Python3 compare data from DB and write the answer back to DB - mysql

[Introduction]
I am currently creating a web application in Python 3.7.4 over CGI. (the web server does not support wsgi)
The application is a simple survey were users answer questions into a carousel form.
Answers are written in the DB (MySql) according to the respondentID.
No problems until now. Everything is working fine.
However, I have been asked to insert a logic into the survey and display results according to it.
[Objective]
Lets say I have 30 questions and users can answer 0, 1 or 2 for each of them.
Answers are processed only when the user complete the survey.
At completion, data are stored as integer inside DB as si001, si002, si003,....si030
If there are values inside the DB, I would like to count how many of each possible answer have been recorded.
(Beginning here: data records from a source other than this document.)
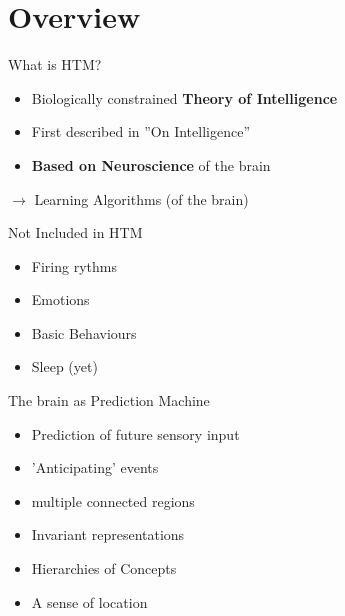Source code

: \section{Overview}


\begin{frame}[c]{What is HTM?}
    \Large
    \begin{itemize}[<+(1)->]
        \item Biologically constrained \textbf{Theory of Intelligence}
        \item First described in ''On Intelligence''
        \item \textbf{Based on Neuroscience} of the brain
    \end{itemize}

    \vspace{0.5cm}

    \pause

    $\rightarrow$ Learning Algorithms \pause (of the brain)
\end{frame}




\begin{frame}[c]{Not Included in HTM}
    \Large
    \begin{itemize}[<+(1)->]
        \item Firing rythms
        \item Emotions
        \item Basic Behaviours
        \item Sleep (yet)
    \end{itemize}
\end{frame}


\begin{frame}[c]{The brain as Prediction Machine}
    \Large
    \begin{itemize}[<+(1)->]
        \item Prediction of future sensory input
        \item 'Anticipating' events
        \item multiple connected regions
        \item Invariant representations
        \item Hierarchies of Concepts
        \item A sense of location
    \end{itemize}
\end{frame}



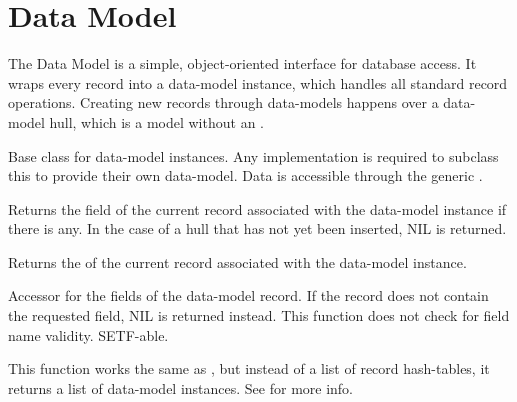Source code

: \section{Data Model}
The Data Model is a simple, object-oriented interface for database access. It wraps every record into a data-model instance, which handles all standard record operations. Creating new records through data-models happens over a data-model hull, which is a model without an .

Base class for data-model instances. Any implementation is required to subclass this to provide their own data-model. Data is accessible through the generic .

Returns the  field of the current record associated with the data-model instance if there is any. In the case of a hull that has not yet been inserted, NIL is returned.

Returns the  of the current record associated with the data-model instance.

Accessor for the fields of the data-model record. If the record does not contain the requested field, NIL is returned instead. This function does not check for field name validity. SETF-able.

This function works the same as , but instead of a list of record hash-tables, it returns a list of data-model instances. See  for more info.

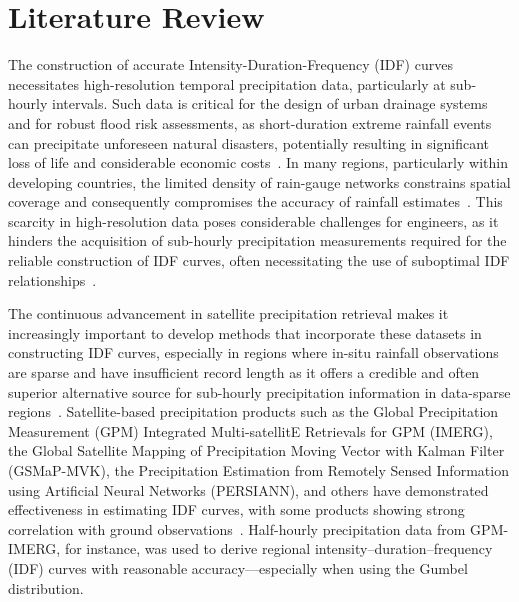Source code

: \section{Literature Review}
The construction of accurate Intensity-Duration-Frequency (IDF) curves necessitates high-resolution temporal precipitation data, particularly at sub-hourly intervals. Such data is critical for the design of urban drainage systems and for robust flood risk assessments, as short-duration extreme rainfall events can precipitate unforeseen natural disasters, potentially resulting in significant loss of life and considerable economic costs~\cite{hess-28-375-2024}.
In many regions, particularly within developing countries, the limited density of rain-gauge networks constrains spatial coverage and consequently compromises the accuracy of rainfall estimates~\cite{basumatary2016}. This scarcity in high-resolution data poses considerable challenges for engineers, as it hinders the acquisition of sub-hourly precipitation measurements required for the reliable construction of IDF curves, often necessitating the use of suboptimal IDF relationships~\cite{basumatary2016}.

The continuous advancement in satellite precipitation retrieval makes it increasingly important to develop methods that incorporate these datasets in constructing IDF curves, especially in regions where in-situ rainfall observations are sparse and have insufficient record length as it offers a credible and often superior alternative source for sub-hourly precipitation information in data-sparse regions~\cite{ombadi2018}. Satellite-based precipitation products such as the Global Precipitation Measurement (GPM) Integrated Multi-satellitE Retrievals for GPM (IMERG), the Global Satellite Mapping of Precipitation Moving Vector with Kalman Filter (GSMaP-MVK), the Precipitation Estimation from Remotely Sensed Information using Artificial Neural Networks (PERSIANN), and others have demonstrated effectiveness in estimating IDF curves, with some products showing strong correlation with ground observations~\cite{ombadi2018, rs14195032}. Half-hourly precipitation data from GPM-IMERG, for instance, was used to derive regional intensity–duration–frequency (IDF) curves with reasonable accuracy—especially when using the Gumbel distribution.~\cite{rs14195032}

\vspace{1em}

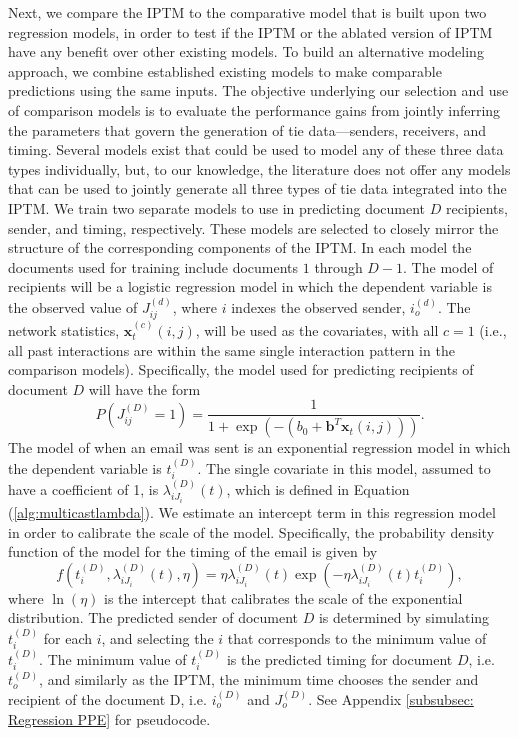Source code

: \documentclass[a4paper]{article}
\begin{document}
Next, we compare the IPTM to the comparative model that is built upon two regression models, in order to test if the IPTM or the ablated version of IPTM have any benefit over other existing models. To build an alternative modeling approach, we combine established existing models to make comparable predictions using the same inputs. The objective underlying our selection and use of comparison models is to evaluate the performance gains from jointly inferring the parameters that govern the generation of tie data---senders, receivers, and timing. Several models exist that could be used to model any of these three data types individually, but, to our knowledge, the literature does not offer any models that can be used to jointly generate all three types of tie data integrated into the IPTM. We train two separate models to use in predicting document $D$ recipients, sender, and timing, respectively. These models are selected to closely mirror the structure of the corresponding components of the IPTM. In each model the documents used for training include documents $1$ through $D-1$. The model of recipients will be a logistic regression model in which the dependent variable is the observed value of $J^{(d)}_{ij}$, where $i$ indexes the observed sender, $i_o^{(d)}$. The network statistics, $\boldsymbol{x}^{(c)}_t(i, j)$, will be used as the covariates, with all $c=1$ (i.e., all past interactions are within the same single interaction pattern in the comparison models). Specifically, the model used for predicting recipients of document $D$ will have the form 
\begin{equation}
P(J^{(D)}_{ij}=1)=\frac{1}{1+\exp\left(-(b_0 +\boldsymbol{b}^T\boldsymbol{x}_t(i, j))\right)}.
\label{eqn:predrec}
\end{equation}
The model of when an email was sent is an exponential regression model in which the dependent variable is $t_i^{(D)}$. The single covariate in this model, assumed to have a coefficient of 1, is $\lambda_{iJ_i}^{(D)}(t)$, which is defined in Equation (\ref{alg:multicastlambda}). We estimate an intercept term in this regression model in order to calibrate the scale of the model. Specifically, the probability density function of the model for the timing of the email is given by
\begin{equation}
f(t_i^{(D)},\lambda_{iJ_i}^{(D)}(t),\eta) = \eta\lambda_{iJ_i}^{(D)}(t)\exp(- \eta\lambda_{iJ_i}^{(D)}(t)t_i^{(D)}),
\label{eqn:predtime}
\end{equation}
where $\ln(\eta)$ is the intercept that calibrates the scale of the exponential distribution. The predicted sender of document $D$ is determined by simulating $t_i^{(D)}$ for each $i$, and selecting the $i$ that corresponds to the minimum value of $t_i^{(D)}$. The minimum value of $t_i^{(D)}$ is the predicted timing for document $D$, i.e. $t_o^{(D)}$, and similarly as the IPTM, the minimum time chooses the sender and recipient of the document D, i.e. $i_o^{(D)}$ and $J_o^{(D)}$. See Appendix \ref{subsubsec: Regression PPE} for pseudocode.
\end{document}
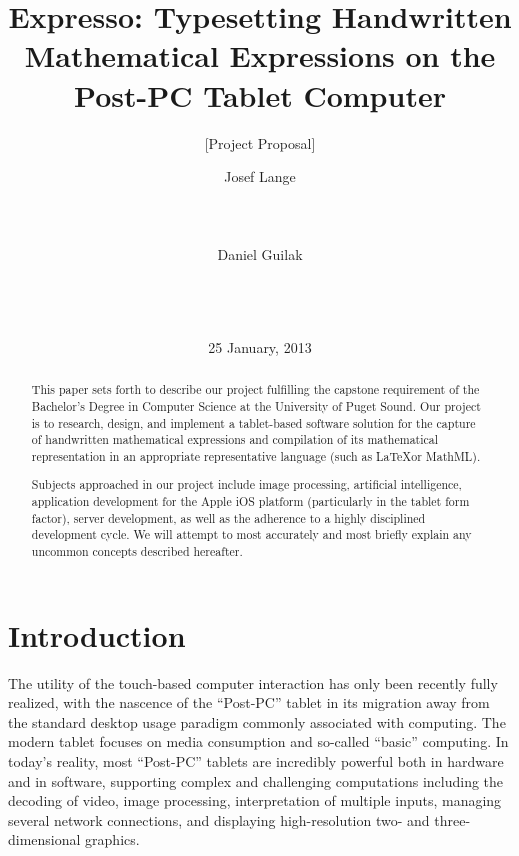 \documentclass{acm_proc_article-sp}
\begin{document}
\title{ Expresso: Typesetting Handwritten Mathematical Expressions on the Post-PC Tablet Computer }
\subtitle{[Project Proposal]}


\author{
\alignauthor
Josef Lange\\
       \\
       \\
       \\
\alignauthor       
Daniel Guilak\\
       \\
       \\
       \\
}
       
\date{25 January, 2013}

\maketitle

\begin{abstract}
This paper sets forth to describe our project fulfilling the capstone requirement of the Bachelor's Degree in Computer Science at the University of Puget Sound. Our project is to research, design, and implement a tablet-based software solution for the capture of handwritten mathematical expressions and compilation of its mathematical representation in an appropriate representative language (such as \LaTeX or MathML).

Subjects approached in our project include image processing, artificial intelligence, application development for the Apple iOS platform (particularly in the tablet form factor), server development, as well as the adherence to a highly disciplined development cycle. We will attempt to most accurately and most briefly explain any uncommon concepts described hereafter.
\end{abstract}

\section{Introduction}
The utility of the touch-based computer interaction has only been recently fully realized, with the nascence of the ``Post-PC'' tablet in its migration away from the standard desktop usage paradigm commonly associated with computing. The modern tablet focuses on media consumption and so-called ``basic'' computing. In today's reality, most ``Post-PC'' tablets are incredibly powerful both in hardware and in software, supporting complex and challenging computations including the decoding of video, image processing, interpretation of multiple inputs, managing several network connections, and displaying high-resolution two- and three-dimensional graphics.
\end{document}
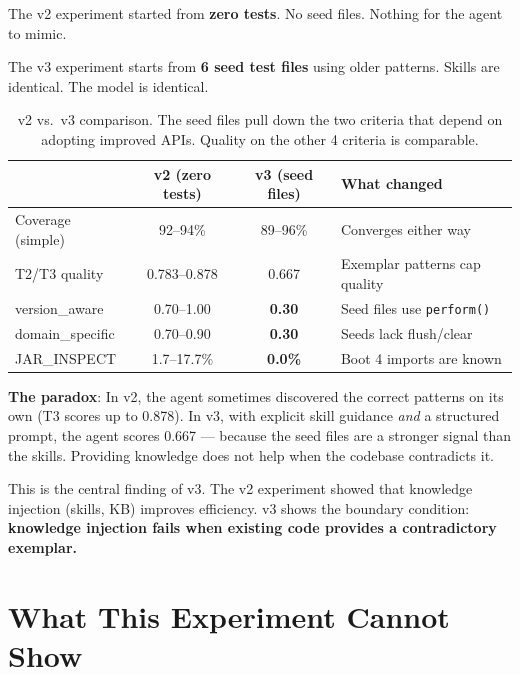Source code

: \documentclass[11pt,a4paper]{article}
\begin{document}
The v2 experiment started from \textbf{zero tests}. No seed files.
Nothing for the agent to mimic.

The v3 experiment starts from \textbf{6 seed test files} using older patterns.
Skills are identical. The model is identical.

\begin{table}[H]
\centering
\renewcommand{\arraystretch}{1.3}
\begin{tabular}{@{}lccl@{}}
\toprule
& \textbf{v2 (zero tests)} & \textbf{v3 (seed files)} & \textbf{What changed} \\
\midrule
Coverage (simple)    & 92--94\% & 89--96\% & Converges either way \\
T2/T3 quality        & 0.783--0.878 & 0.667  & Exemplar patterns cap quality \\
version\_aware       & 0.70--1.00   & \textbf{0.30}   & Seed files use \texttt{perform()} \\
domain\_specific     & 0.70--0.90   & \textbf{0.30}   & Seeds lack flush/clear \\
JAR\_INSPECT         & 1.7--17.7\%  & \textbf{0.0\%}  & Boot 4 imports are known \\
\bottomrule
\end{tabular}
\caption{v2 vs.\ v3 comparison. The seed files pull down the two criteria that
  depend on adopting improved APIs. Quality on the other 4 criteria is comparable.}
\end{table}

\begin{warningbox}
\textbf{The paradox}: In v2, the agent sometimes discovered the correct patterns on its
own (T3 scores up to 0.878). In v3, with explicit skill guidance \emph{and} a structured
prompt, the agent scores 0.667 --- because the seed files are a stronger signal than
the skills. Providing knowledge does not help when the codebase contradicts it.
\end{warningbox}

This is the central finding of v3. The v2 experiment showed that knowledge injection
(skills, KB) improves efficiency. v3 shows the boundary condition:
\textbf{knowledge injection fails when existing code provides a contradictory exemplar.}

\section{What This Experiment Cannot Show}
\label{sec:limits}
\end{document}
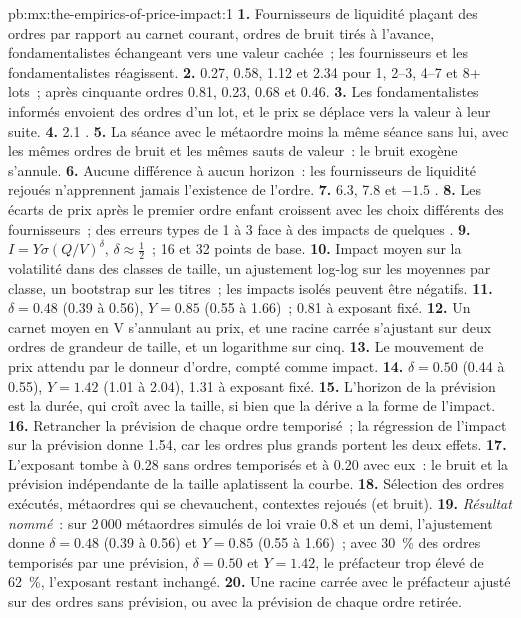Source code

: \begin{solution}{pb:mx:the-empirics-of-price-impact:1}
\textbf{1.} Fournisseurs de liquidité plaçant des ordres par rapport au carnet courant, ordres de bruit tirés à l'avance, fondamentalistes échangeant vers une valeur cachée~; les fournisseurs et les
fondamentalistes réagissent.
\textbf{2.} 0.27, 0.58, 1.12 et 2.34  pour 1, 2--3, 4--7 et 8+ lots~; après cinquante ordres 0.81, 0.23, 0.68 et 0.46.
\textbf{3.} Les fondamentalistes informés envoient des ordres d'un lot, et le prix se déplace vers la valeur à leur suite.
\textbf{4.} 2.1 .
\textbf{5.} La séance avec le métaordre moins la même séance sans lui, avec les mêmes ordres de bruit et les mêmes sauts de valeur~: le bruit exogène s'annule.
\textbf{6.} Aucune différence à aucun horizon~: les fournisseurs de liquidité rejoués n'apprennent jamais l'existence de l'ordre.
\textbf{7.} 6.3, 7.8 et $-1.5$ .
\textbf{8.} Les écarts de prix après le premier ordre enfant croissent avec les choix différents des fournisseurs~; des erreurs types de 1 à 3  face à des impacts de quelques
.
\textbf{9.} $I=Y\sigma(Q/V)^\delta$, $\delta\approx\tfrac12$~; 16 et 32 points de base.
\textbf{10.} Impact moyen sur la volatilité dans des classes de taille, un ajustement log-log sur les moyennes par classe, un bootstrap sur les titres~; les impacts isolés peuvent être négatifs.
\textbf{11.} $\delta=0.48$ (0.39 à 0.56), $Y=0.85$ (0.55 à 1.66)~; 0.81 à exposant fixé.
\textbf{12.} Un carnet moyen en V s'annulant au prix, et une racine carrée s'ajustant sur deux ordres de grandeur de taille, et un logarithme sur cinq.
\textbf{13.} Le mouvement de prix attendu par le donneur d'ordre, compté comme impact.
\textbf{14.} $\delta=0.50$ (0.44 à 0.55), $Y=1.42$ (1.01 à 2.04), 1.31 à exposant fixé.
\textbf{15.} L'horizon de la prévision est la durée, qui croît avec la taille, si bien que la dérive a la forme de l'impact.
\textbf{16.} Retrancher la prévision de chaque ordre temporisé~; la régression de l'impact sur la prévision donne 1.54, car les ordres plus grands portent les deux effets.
\textbf{17.} L'exposant tombe à 0.28 sans ordres temporisés et à 0.20 avec eux~: le bruit et la prévision indépendante de la taille aplatissent la courbe.
\textbf{18.} Sélection des ordres exécutés, métaordres qui se chevauchent, contextes rejoués (et bruit).
\textbf{19.} \emph{Résultat nommé}~: sur 2\,000 métaordres simulés de loi vraie 0.8 et un demi, l'ajustement donne $\delta=0.48$ (0.39 à 0.56) et $Y=0.85$ (0.55
à 1.66)~; avec 30~\% des ordres temporisés par une prévision, $\delta=0.50$ et $Y=1.42$, le préfacteur trop élevé de 62~\%, l'exposant restant inchangé.
\textbf{20.} Une racine carrée avec le préfacteur ajusté sur des ordres sans prévision, ou avec la prévision de chaque ordre retirée.
\end{solution}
For example, how many 0s, how many 1s, how many 2s.
The results will be recorded inside the DB in different columns. (simaru, sisankaku, sibatsu)
What I would like to do is something similar to the code below. (code is obviously wrong)
I know the SELECT status from the DB can be summarized in one cursor.execute only, but for the time being (logic details are yet to be completed) I would like to left it as it is.
[CODE]
#app.route('/results1', methods=['GET', 'POST'])
def results1():
# Check survey completion status
cursor = mysql.connection.cursor(MySQLdb.cursors.DictCursor)
cursor.execute('SELECT * FROM private_survey WHERE privateid = %s', (session['username'],))
account = cursor.fetchone()
if account['surveystatus'] == 'Available' or account['surveystatus'] == 'Started':
# Check survey status, if available redirect to noresults
return redirect(url_for('noresults'))
else:
# Survey already completed, show results1
cursor = mysql.connection.cursor(MySQLdb.cursors.DictCursor)
cursor.execute('SELECT si001, si002, si003, si004, si005, si006, si007, si008, si009, si010, si011, si012, si013, si014, si015, si016, si017, si018, si019, si020, si021, si022, si023, si024, si025, si026, si027, si028, si029, si030 FROM private_survey INNER JOIN private_survey_answers ON private_survey.surveyid=private_survey_answers.surveyid WHERE private_survey.privateid=%s', (session['username'],))
answer1 = cursor.fetchone()
maru = 0
sankaku = 0
batsu = 0
simaru = 0
sisankaku = 0
sibatsu = 0
for x in answer1:
if x == 2:
simaru = maru + 1
if x == 1:
sisankaku = sankaku + 1
if x == 0:
sibatsu = batsu + 1
cursor.execute('UPDATE private_survey_answers INNER JOIN private_survey ON private_survey.surveyid=private_survey_answers.surveyid SET simaru = %s, sisankaku = %s, sibatsu = %s WHERE private_survey.privateid = %s', (simaru, sisankaku, sibatsu, session['username'],))
mysql.connection.commit()
return render_template('results1.html', answer1=answer1, account=account)
Any help or idea would be very appreciated.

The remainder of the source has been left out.